(Collection entries)
==============================
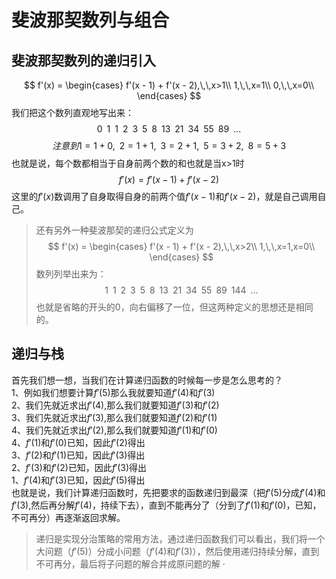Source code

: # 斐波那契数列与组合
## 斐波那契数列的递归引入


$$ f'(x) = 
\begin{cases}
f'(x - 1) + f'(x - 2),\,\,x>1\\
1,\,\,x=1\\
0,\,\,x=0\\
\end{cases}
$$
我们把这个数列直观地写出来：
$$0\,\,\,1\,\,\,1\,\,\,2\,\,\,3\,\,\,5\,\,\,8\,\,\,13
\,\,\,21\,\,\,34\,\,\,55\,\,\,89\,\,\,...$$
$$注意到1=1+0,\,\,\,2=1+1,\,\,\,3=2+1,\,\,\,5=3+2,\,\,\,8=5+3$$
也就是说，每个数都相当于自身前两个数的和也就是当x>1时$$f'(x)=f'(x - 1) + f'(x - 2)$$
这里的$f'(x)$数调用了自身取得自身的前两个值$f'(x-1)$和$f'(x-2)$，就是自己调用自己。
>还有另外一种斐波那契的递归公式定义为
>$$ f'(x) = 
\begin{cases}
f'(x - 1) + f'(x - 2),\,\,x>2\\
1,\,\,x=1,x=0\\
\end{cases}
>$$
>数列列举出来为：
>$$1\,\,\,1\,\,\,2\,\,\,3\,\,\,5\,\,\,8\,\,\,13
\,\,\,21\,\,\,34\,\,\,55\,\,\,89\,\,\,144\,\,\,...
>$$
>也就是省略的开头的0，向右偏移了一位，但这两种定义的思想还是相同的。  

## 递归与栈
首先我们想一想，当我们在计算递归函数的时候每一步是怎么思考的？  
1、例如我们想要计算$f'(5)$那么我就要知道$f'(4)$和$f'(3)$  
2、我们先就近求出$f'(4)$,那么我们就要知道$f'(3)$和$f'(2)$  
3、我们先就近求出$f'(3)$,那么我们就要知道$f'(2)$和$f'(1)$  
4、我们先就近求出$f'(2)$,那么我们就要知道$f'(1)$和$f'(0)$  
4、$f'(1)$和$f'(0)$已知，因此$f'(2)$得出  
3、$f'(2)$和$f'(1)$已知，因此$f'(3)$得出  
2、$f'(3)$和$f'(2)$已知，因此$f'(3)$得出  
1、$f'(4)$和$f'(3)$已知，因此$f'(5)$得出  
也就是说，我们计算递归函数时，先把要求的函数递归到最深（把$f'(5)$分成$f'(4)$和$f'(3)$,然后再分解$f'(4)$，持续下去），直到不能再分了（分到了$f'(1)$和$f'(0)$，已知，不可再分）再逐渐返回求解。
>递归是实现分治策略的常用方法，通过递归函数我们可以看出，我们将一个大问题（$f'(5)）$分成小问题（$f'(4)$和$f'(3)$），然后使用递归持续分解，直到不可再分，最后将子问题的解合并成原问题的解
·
==============================
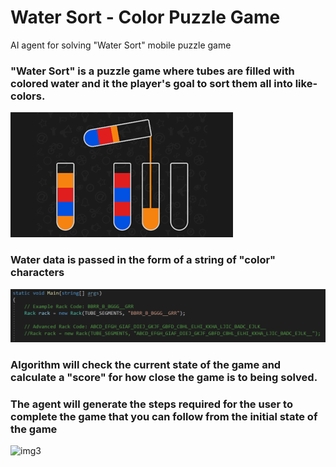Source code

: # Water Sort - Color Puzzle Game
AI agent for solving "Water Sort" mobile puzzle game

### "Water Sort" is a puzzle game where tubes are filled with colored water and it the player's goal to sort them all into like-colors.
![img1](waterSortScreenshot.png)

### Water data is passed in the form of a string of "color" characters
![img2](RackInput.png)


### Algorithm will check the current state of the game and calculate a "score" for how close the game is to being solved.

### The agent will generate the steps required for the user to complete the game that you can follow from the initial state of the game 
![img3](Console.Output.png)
==============================
● **EXERCISE AIM**:
Return each line of the data where the word "state" appears.

● **RESPONSE AREA**:
### Algorithm will check the current state of the game and calculate a "score" for how close the game is to being solved.
### The agent will generate the steps required for the user to complete the game that you can follow from the initial state of the game 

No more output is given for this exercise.